The $5 billion development, which is being proposed by Sterling Bay, has faced controversy from neighboring residents and businesses. Earlier this week, Ald. Brian Hopkins (2nd) pushed Sterling Bay into dropping its plans for a 20,000-seat soccer stadium and LiveNation-run music venues, both of which had been opposed by residents.

Sterling Bay said it was working on revised plans after ditching those ideas.

Hopkins could not immediately be reached for comment, but he told the Tribune’s Ryan Ori that the project will be on the Plan Commission’s agenda for Jan. 24 — though he doesn’t know yet if he supports it.

That could mean the project goes to the Plan Commission before residents have a chance to review and publicly meet over the revisions to the Lincoln Yards plan. Past meetings over the project have drawn large crowds.

“I’m still withholding my support,” Hopkins told the Tribune. “I may or may not have a statement of definitive support at the Plan Commission meeting. There’s still work to be done. We’ll see if Sterling Bay is able to hit the target with their next attempt to revise the master plan.”

Lincoln Yards will impact other wards as well, and Ald. Michele Smith (43rd) said she was surprised to hear that Hopkins was allowing the proposal to go before the Plan Commission before anyone sees the revised master plan. 

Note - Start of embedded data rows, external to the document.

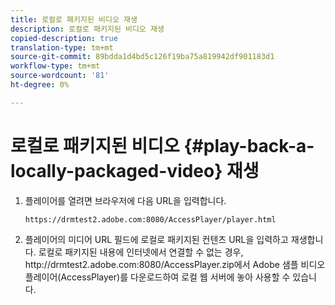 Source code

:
 ```yaml
---
title: 로컬로 패키지된 비디오 재생
description: 로컬로 패키지된 비디오 재생
copied-description: true
translation-type: tm+mt
source-git-commit: 89bdda1d4bd5c126f19ba75a819942df901183d1
workflow-type: tm+mt
source-wordcount: '81'
ht-degree: 0%

---
```



# 로컬로 패키지된 비디오 {#play-back-a-locally-packaged-video} 재생

1. 플레이어를 열려면 브라우저에 다음 URL을 입력합니다.

   ```
   https://drmtest2.adobe.com:8080/AccessPlayer/player.html
   ```

1. 플레이어의 미디어 URL 필드에 로컬로 패키지된 컨텐츠 URL을 입력하고 재생합니다.
로컬로 패키지된 내용에 인터넷에서 연결할 수 없는 경우, ht<span></span>tp://drmtest2.adobe.com:8080/AccessPlayer.zip에서 Adobe 샘플 비디오 플레이어(AccessPlayer)를 다운로드하여 로컬 웹 서버에 놓아 사용할 수 있습니다.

“I have not yet spoken with Alderman Hopkins but I am surprised, because an alderman can defer an item such as this,” Smith told Block Club Chicago Thursday. “It’s causing a lot of distress, judging by the contacts our office has received since the story came out.”

Critics of the development, who created a nonprofit called Civl to organize others opposed to what they see as a rushed and secretive TIF process, said Lincoln Yards changing its controversial entertainment plans means the city should delay, not speed up, approving the Lincoln Yards plan. They also want the city to slow down on reviewing an $800 million taxpayer-funded subsidy that’s been proposed to help pay for the development.

“We are happy to see that the city and developer are responding to our concerns, but we see no change on the central issues we have raised,” said Civl co-chair Robert Gomez in a news release. “We oppose the creation of multiple music venues of undisclosed sizes in this so-called city within our city. We see no indication that LiveNation or some other corporate conglomerate won’t be running or leasing music venues in Lincoln Yards, even though the alderman has said Live Nation won’t own any of the venues.”